About Yana →Yana Skakun is a professional photographer based in Cambridge, covering weddings, families, and portraits across England. Every session is personal — planned around your story, your people, and the moments that matter most. This guide — Royal Parks Wedding Photography Permits: What You Need to Know — is part of the photography journal: practical, experience-based advice drawn from real sessions across England. Whether you arrived searching for royal or parks, the same care and attention shapes every session Yana photographs.
Professional Photography sessions are available year-round, with bookings open across Cambridge, Ely, Huntingdon, Peterborough, and further afield — East England, London, the Midlands, and beyond. If you have specific questions about wedding, mention it in your enquiry. Get in touch through the contact form above to check availability and discuss your session. Enquiries are welcomed from anywhere in the UK.
For outdoor portraits, shoot in aperture priority mode. Use a wide aperture (f/1.8–f/2.8) to blur the background and isolate your subject. Keep ISO as low as possible in good light. In bright conditions, use a neutral density filter or switch to manual to avoid overexposure at wide apertures.

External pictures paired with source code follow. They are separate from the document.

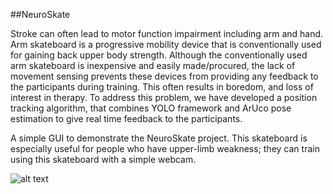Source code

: ##NeuroSkate

Stroke can often lead to motor function impairment including arm and hand. Arm skateboard is a progressive mobility device that is conventionally used for gaining back upper body strength. Although the conventionally used arm skateboard is inexpensive and easily made/procured, the lack of movement sensing prevents these devices from providing any feedback to the participants during training. This often results in boredom, and loss of interest in therapy. To address this problem, we have developed a position tracking algorithm, that combines YOLO framework and ArUco pose estimation to give real time feedback to the participants.


A simple GUI to demonstrate the NeuroSkate project. This skateboard is especially useful for people who have upper-limb weakness; they can train using this skateboard with a simple webcam.

![alt text](src/demo.gif)
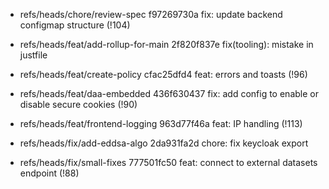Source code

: - refs/heads/chore/review-spec
  f97269730a fix: update backend configmap structure (!104)

- refs/heads/feat/add-rollup-for-main
  2f820f837e fix(tooling): mistake in justfile

- refs/heads/feat/create-policy
  cfac25dfd4 feat: errors and toasts (!96)

- refs/heads/feat/daa-embedded
  436f630437 fix: add config to enable or disable secure cookies (!90)

- refs/heads/feat/frontend-logging
  963d77f46a feat: IP handling (!113)

- refs/heads/fix/add-eddsa-algo
  2da931fa2d chore: fix keycloak export

- refs/heads/fix/small-fixes
  777501fc50 feat: connect to external datasets endpoint (!88)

Golden hour is the period roughly 30–60 minutes after sunrise and before sunset. The sun is low in the sky, producing warm, soft, directional light that flatters skin tones and creates beautiful long shadows. It's widely considered the best natural light for portrait and outdoor photography.
In low light, increase your ISO (accepting some grain), use the widest aperture your lens allows, and slow your shutter speed to the slowest you can hand-hold without camera shake (roughly 1/focal length as a guide). Use image stabilisation if available, and consider a tripod for static subjects.
The rule of thirds divides the frame into a 3×3 grid. Placing your subject on one of the four intersection points — rather than dead centre — creates a more dynamic, visually interesting composition. It's a guideline, not a rule: some of the most powerful images break it deliberately.
Professional editing starts with shooting in RAW format. In Lightroom or similar software, correct exposure, white balance, and contrast first. Recover shadow and highlight detail. Apply gentle colour grading for mood. Be conservative with skin retouching — the goal is natural enhancement, not transformation. Consistency across a set of images is what separates professional from amateur editing.